Zgodnie z oczekiwaniami podłączona do komputera myszka zostaje natychmiast wykryta, a sterowniki zainstalowane za pośrednictwem Windows Update. Wraz ze sterownikami instalowana jest aplikacja ucząca gestów, które można wykonać na powierzchni gładzika myszki. To właśnie gesty, a nie same dotykowe przyciski, definiują Touch Mouse i upodabniają ją do „magicznej” myszki produkowanej przez Apple. Aplikacja ucząca gestów pokazuje kolejne, oferowane przez myszkę operacje, po czym pozwala użytkownikowi spróbować ich samemu.
Co ważne, myszka ta wspiera wyłącznie system operacyjny Windows 7. Ma to wprost przełożenie na typ gestów, które wykonywać można na powierzchni myszki. Obok minimalizacji i maksymalizacji aktywnego okna (odpowiednio: dwa palce przesuwane w dół lub w górę) dostępne są gesty minimalizowania wszystkich okien (trzy palce przesuwane w dół) i wyboru dostępnych okien z widoku przypominającego wykorzystywane przez użytkowników Mac OS X Exposé (trzy palce przesuwane w górę). Do tych gestów dochodzą znane z recenzowanego niedawno Explorer Touch Mouse: przewijanie w pionie i poziomie przy pomocy niewidzialnych rolek.

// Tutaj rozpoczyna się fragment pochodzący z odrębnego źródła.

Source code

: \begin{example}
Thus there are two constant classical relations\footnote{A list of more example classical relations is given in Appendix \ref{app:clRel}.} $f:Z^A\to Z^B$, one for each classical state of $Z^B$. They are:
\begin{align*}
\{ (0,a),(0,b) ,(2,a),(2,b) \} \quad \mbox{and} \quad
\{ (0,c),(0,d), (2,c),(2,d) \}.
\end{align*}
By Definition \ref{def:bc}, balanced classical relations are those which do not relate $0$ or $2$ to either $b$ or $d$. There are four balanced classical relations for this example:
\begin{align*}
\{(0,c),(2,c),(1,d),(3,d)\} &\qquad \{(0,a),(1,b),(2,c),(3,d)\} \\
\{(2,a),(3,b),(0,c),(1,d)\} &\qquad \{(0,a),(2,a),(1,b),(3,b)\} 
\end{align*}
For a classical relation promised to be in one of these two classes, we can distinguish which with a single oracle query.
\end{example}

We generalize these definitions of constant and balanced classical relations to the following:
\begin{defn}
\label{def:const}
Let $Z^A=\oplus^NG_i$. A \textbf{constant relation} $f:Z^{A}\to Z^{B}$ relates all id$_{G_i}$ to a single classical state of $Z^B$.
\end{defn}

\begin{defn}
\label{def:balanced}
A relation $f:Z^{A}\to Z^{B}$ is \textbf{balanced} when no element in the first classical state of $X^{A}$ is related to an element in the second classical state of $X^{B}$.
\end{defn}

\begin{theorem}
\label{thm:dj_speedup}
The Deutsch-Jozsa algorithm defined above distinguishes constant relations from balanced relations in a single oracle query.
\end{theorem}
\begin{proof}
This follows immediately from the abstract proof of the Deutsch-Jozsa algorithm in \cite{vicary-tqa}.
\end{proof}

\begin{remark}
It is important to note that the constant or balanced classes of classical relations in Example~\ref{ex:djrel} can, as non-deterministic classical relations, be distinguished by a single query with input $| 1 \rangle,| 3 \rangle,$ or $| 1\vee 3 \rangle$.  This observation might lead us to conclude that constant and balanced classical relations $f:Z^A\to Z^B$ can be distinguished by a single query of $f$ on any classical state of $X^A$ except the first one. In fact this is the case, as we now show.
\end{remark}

Nowa myszka Microsoftu dodaje jednak jeszcze cztery gesty. Pierwsze dwa to przesunięcie kciuka w górę lub w dół na bocznej powierzchni myszki, które interpretowane jest jako wstecz lub dalej we wspierających tę komendę programach. Należy zaznaczyć, że skonfigurować można którą dłonią używa się myszki, więc kciuk nie musi się koniecznie znajdować po lewej jej stronie. Pozostałe dwa gesty to przyklejanie okna programu do prawej lub lewej krawędzi ekranu przy jednoczesnym rozciągnięciu go do połowy wielkości pulpitu. Uzyskiwane normalnie przez przesunięcie okna do krawędzi lub kombinacje klawiszy Windows + strzałka w lewo lub prawo operacje są nowe dla systemu Windows 7 i stanowią jedyne uzasadnienie dla braku wsparcia Touch Mouse przez starsze lub alternatywne systemy operacyjne.

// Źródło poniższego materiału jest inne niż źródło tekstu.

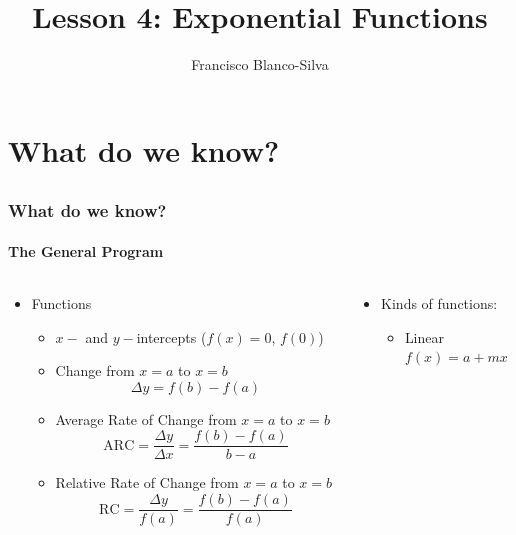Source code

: \documentclass[9pt,xcolor=x11names,compress]{beamer}
\author[Francisco Blanco-Silva]{Francisco Blanco-Silva}
\institute[USC]{University of South Carolina}
\date{
    \begin{tikzpicture} 
    \draw [blue!75!black, rotate=90]
    [l-system={rule set={F -> FF-[-F+F]+[+F-F]}, axiom=F, order=4, step=2pt, 
        randomize step percent=25, angle=30, randomize angle percent=5}]
    lindenmayer system; 
    \end{tikzpicture}
    \\
}
\title{Lesson 4: Exponential Functions}
\begin{document}
\frame{\titlepage}

\section{What do we know?}
\subsection{}

\begin{frame}[t]
\frametitle{What do we know?}
\framesubtitle{The General Program}
\begin{columns}[t]
\begin{column}[t]{0.6\linewidth}
\begin{itemize}
\item Functions
\begin{itemize}
\item $x-$ and $y-$\alert{intercepts} ($f(x)=0$, $f(0)$)
\item \alert{Change} from $x=a$ to $x=b$ 
\begin{equation*}
    \Delta y = f(b)-f(a)
\end{equation*}
\item \alert{Average Rate of Change} from $x=a$ to $x=b$
\begin{equation*}
\text{ARC}=\frac{\Delta y}{\Delta x}=\frac{f(b)-f(a)}{b-a} 
\end{equation*}
\item \alert{Relative Rate of Change} from $x=a$ to $x=b$
\begin{equation*}
\text{RC} = \frac{\Delta y}{f(a)} = \frac{f(b) - f(a)}{f(a)}
\end{equation*}
\end{itemize}
\end{itemize}
\end{column}
\pause
\begin{column}[t]{0.4\linewidth}
\begin{itemize}
    \item Kinds of functions:
    \begin{itemize}
        \item \alert{Linear} \\ $f(x)=a + mx$
    \end{itemize}
\end{itemize}
\end{column}
\end{columns}
\end{frame}
\end{document}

Podobnie do wcześniej recenzowanych myszek Microsoftu, i ta integruje się z oknem konfiguracyjnym myszki w Panelu Sterowania, dodając dwie karty: jedną, pozwalającą na zdefiniowanie działania podstawowych klawiszy (w tym przypadku wyłącznie lewego i prawego) oraz kartę pozwalającą na regulację parametrów powierzchni dotykowej, w tym możliwości wyłączenia poszczególnych gestów. Niestety podobnie jak w przypadku Explorer Touch Mouse liczba ustawień jest niezadowalająca i również tutaj występuje problem niezwykle „luźnej” rolki, która przewija treść o wiele ekranów jednym nieznacznym ruchem palca. Brakuje też możliwości zmiany znaczenia poszczególnych gestów, ale można zrozumieć, dlaczego producent chciał zunifikowanych gestów dla użytkowników systemu.
Myszka dostarczana jest z przedłużaczem USB, który wyposażono w rzep do montażu końcówki na biurku pod komputer. Całość jest miłym dodatkiem, choć ciężko zrozumieć dlaczego zdecydowano się na takie posunięcie: w naszych testach nie zaobserwowaliśmy, by myszka miała problemy z komunikacją z nadajnikiem nawet z kilku metrów, przy miękkich przeszkodach (takich jak biurko) po drodze. Ciężko jest sobie przecież wyobrazić, że ktoś chciałby używać myszki z innego pokoju niż ten, w którym znajduje się komputer.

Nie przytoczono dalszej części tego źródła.